■ WHAT THE TASK ASKS:
Below are records; count the lines among them that include the string "continuous", and state only the number.

[[ DATA FOR THIS EXERCISE open ]]

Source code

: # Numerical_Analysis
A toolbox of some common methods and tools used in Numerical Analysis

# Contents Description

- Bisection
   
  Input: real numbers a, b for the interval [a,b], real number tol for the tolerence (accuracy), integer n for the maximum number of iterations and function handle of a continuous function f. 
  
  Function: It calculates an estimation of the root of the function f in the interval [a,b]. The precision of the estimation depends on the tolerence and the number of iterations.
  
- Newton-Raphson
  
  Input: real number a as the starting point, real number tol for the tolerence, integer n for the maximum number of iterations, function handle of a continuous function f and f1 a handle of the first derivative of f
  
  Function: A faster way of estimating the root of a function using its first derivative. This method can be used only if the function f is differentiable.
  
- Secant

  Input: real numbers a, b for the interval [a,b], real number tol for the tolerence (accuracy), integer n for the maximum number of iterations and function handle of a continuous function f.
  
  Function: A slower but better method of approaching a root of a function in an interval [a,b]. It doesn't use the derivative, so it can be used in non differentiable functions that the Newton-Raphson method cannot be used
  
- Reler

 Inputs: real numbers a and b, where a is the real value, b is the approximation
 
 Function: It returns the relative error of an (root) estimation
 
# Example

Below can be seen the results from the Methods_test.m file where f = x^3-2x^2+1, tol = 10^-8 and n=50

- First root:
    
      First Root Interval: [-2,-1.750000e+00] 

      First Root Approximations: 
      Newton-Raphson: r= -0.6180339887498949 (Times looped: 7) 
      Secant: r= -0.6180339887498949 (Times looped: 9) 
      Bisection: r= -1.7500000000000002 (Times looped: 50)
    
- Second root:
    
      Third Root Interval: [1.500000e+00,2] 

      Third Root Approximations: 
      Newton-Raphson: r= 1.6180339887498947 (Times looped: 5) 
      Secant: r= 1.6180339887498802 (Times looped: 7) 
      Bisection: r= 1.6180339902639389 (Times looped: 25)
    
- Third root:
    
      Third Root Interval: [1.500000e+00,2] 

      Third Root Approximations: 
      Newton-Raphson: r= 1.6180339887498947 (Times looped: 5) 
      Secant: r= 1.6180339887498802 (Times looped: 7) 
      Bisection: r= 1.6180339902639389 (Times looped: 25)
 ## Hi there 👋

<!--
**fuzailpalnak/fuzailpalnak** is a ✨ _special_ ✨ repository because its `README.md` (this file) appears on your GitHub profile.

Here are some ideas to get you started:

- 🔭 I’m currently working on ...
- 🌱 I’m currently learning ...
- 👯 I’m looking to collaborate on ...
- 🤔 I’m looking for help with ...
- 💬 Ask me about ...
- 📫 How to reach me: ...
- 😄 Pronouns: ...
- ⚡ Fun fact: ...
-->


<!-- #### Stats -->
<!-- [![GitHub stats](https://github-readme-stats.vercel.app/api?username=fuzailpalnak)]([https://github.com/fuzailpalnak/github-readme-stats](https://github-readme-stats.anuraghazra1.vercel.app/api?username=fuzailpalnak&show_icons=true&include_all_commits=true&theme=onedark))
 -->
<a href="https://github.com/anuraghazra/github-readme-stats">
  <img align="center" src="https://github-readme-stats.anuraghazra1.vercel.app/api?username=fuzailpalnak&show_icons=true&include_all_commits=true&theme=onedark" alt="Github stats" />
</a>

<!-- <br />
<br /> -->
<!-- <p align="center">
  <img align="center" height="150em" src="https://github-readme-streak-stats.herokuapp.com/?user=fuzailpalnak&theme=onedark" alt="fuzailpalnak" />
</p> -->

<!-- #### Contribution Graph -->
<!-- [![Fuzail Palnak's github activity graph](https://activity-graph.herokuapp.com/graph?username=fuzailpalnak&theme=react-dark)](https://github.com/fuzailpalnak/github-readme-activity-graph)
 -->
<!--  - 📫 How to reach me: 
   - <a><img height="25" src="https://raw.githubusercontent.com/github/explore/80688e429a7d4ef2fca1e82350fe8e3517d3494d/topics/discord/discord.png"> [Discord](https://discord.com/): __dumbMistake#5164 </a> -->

[[ DATA FOR THIS EXERCISE closed ]]

■ WRITTEN RESPONSE:
3